Still, for Hardwick, these were personal rather than political matters. In Sleepless Nights, the author (or her fictional proxy) declares, "I have always, all of my life, been looking for help from a man." Most of the female characters in The New York Stories follow suit, or just barely suppress this heat-seeking, misery-making instinct. So the narrator in "Evenings at Home" must face not only her refreshingly normal family but the man she almost married. "What happened between us? No, no, merciful stars, not that!" she exclaims, in an outburst of propriety that must have made McCarthy roll her eyes. Still, her escape was a narrow one:
I looked up the dark street in the direction of his house and thought, suppose, great heavens, that I had married him…. The thought of the risk I had taken chilled me to the bone. I might at this moment have been asleep in his house, my stupid head pressed against his chest, touching the stony curve of his chin.
By the time she produced "The Oak and the Axe" and "A Season’s Romance," both of which date from 1956, Hardwick had become a much more supple, even sleek purveyor of what she ambivalently recognized as New Yorker fiction. (Six of the stories in this collection, including the latter two, appeared in the magazine.) "A Season’s Romance" takes a leaf from Edith Wharton, whose avoidance of "lush sentiments and moralizing tears" always appealed to Hardwick. Here she manages a similar feat in this tale of a female art historian and her mother exploiting a deep-pocketed suitor.
The man is a cheerful sucker. The women are predatory. Yet the daughter, Adele Wayland (whose very name sounds like a certain other Wharton character), is predatory in the same way as Lily Bart. As Hardwick tells us, with alternating currents of irony and empathy: "Adele’s life could accurately be termed ‘hard.’ She and her mother were inscrutable facts of social history, a mongrel blend of genuine deprivation and genuine loftiness of manner, training, and expectation." Of course the story ends badly, although not quite as badly as Lily Bart’s.
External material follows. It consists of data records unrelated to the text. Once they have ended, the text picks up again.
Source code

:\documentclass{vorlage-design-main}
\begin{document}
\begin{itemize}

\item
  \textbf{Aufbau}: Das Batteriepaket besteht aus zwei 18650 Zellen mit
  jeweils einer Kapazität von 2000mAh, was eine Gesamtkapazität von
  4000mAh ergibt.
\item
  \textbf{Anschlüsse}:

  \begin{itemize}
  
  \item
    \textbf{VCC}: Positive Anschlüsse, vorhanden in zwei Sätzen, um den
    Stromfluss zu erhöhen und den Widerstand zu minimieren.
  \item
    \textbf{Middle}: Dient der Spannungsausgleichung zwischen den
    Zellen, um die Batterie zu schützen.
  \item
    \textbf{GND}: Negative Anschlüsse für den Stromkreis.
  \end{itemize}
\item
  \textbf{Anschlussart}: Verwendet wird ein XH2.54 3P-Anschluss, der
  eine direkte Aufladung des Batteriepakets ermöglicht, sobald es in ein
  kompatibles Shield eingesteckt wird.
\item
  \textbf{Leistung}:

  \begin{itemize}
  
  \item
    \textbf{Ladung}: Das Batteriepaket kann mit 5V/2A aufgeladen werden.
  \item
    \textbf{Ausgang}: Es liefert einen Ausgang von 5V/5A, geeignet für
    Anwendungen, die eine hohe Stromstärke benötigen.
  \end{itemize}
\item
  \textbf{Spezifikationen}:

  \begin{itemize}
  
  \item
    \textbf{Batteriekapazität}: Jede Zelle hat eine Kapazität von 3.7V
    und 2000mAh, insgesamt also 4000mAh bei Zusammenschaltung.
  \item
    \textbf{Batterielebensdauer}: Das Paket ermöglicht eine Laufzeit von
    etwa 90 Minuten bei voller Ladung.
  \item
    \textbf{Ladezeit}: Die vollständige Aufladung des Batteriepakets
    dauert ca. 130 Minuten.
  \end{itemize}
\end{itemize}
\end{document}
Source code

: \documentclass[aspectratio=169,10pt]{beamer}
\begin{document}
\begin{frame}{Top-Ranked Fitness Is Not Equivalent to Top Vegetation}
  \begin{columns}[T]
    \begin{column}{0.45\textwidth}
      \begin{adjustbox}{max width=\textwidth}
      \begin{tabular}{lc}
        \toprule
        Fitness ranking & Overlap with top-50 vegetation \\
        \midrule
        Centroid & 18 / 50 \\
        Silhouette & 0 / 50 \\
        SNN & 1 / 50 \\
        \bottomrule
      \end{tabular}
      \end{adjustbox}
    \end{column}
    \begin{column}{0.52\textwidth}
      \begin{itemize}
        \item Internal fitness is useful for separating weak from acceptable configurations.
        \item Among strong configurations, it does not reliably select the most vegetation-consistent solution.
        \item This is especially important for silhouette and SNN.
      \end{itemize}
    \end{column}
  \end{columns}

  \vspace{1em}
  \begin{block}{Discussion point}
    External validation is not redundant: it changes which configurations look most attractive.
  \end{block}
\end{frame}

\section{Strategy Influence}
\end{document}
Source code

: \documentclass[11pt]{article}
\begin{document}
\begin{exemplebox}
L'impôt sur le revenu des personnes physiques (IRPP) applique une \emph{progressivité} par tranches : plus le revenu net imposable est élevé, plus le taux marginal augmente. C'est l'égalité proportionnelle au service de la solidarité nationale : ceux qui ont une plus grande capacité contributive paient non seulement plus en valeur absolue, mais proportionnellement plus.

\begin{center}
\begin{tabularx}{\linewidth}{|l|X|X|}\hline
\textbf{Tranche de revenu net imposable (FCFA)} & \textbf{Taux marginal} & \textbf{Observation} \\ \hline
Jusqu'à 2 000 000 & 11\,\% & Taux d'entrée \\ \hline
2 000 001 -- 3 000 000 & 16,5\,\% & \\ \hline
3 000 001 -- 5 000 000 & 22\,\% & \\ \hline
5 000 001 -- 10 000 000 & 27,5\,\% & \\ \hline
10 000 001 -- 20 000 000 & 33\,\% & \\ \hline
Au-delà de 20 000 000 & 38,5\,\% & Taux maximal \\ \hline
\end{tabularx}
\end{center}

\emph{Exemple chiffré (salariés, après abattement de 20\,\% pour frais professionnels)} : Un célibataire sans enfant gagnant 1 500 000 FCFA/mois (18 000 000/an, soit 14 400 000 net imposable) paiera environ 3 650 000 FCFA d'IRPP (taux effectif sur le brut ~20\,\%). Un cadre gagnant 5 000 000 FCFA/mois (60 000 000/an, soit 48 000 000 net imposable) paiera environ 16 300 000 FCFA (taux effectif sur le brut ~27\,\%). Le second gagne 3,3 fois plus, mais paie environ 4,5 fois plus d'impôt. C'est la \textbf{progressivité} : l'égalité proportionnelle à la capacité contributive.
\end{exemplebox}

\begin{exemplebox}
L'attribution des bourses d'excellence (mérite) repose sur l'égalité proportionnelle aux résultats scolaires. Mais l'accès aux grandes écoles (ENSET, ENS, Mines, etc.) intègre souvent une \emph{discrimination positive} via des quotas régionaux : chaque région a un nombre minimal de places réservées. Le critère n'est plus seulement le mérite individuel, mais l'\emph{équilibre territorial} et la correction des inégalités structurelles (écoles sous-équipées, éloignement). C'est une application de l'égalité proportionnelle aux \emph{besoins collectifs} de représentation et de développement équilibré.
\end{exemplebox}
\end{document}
The suitor, "puffy and blond, with his alimony [and] his sharp-nosed sons who went to military school," decamps for Dallas—where mother and daughter fear to tread. In the final paragraphs, they are poised for a slide down the social slope, although they are likely to dig in their heels before they hit the bottom.
Between these stories and "Cross-town" (1980), there is a gap of more than two decades. Hardwick had, during these years, more than enough to occupy her: she wrote the essays collected in two classic volumes, published Sleepless Nights, helped to launch The New York Review of Books and willingly nursed her husband, Robert Lowell, through a series of catastrophic breakdowns. Yet the final pieces in the collection, which also include "The Bookseller" (1980), "Back Issues" (1981), "On the Eve" (1983) and "Shot: A New York Story" (1993), are also its strongest. Hardwick’s prose—elegant, pointillistic and somehow sketchy and baroque at the same time, like Tiepolo drawing on a dinner napkin—is in full flower. And she has finally resolved the tension between her fiction and nonfiction by fusing the two. Her mature essays, in Cynthia Ozick’s phrase, "have plots," while her mature stories float along in clouds of rumination.
It’s hard to choose among these treasures. But surely "Back Issues" deserves some pride of place, if only because it closes the circle that began with Hardwick’s first story in The New Mexico Quarterly Review. The back issues are old quarterlies, through which the narrator is rummaging at the New York Public Library. The yellowing pages are, she notes, "memorials to the thoughts of many therein. More hours of these lives were spent on book reviews than on lovemaking or even on making a living…. Poems and stories, politics, reversals and discoveries, individually packed by hand and some, as they say, moving faster than others." The comparison to five-and-dime merchandise that simply will not move, sounds belittling. So does the author’s evocation of an ink-and-paper necropolis. But Hardwick couldn’t be more tongue-in-cheek: the musty, fusty, perfect-bound pages represent life, are life, and (to borrow one of her pet locutions) they go on and on and on.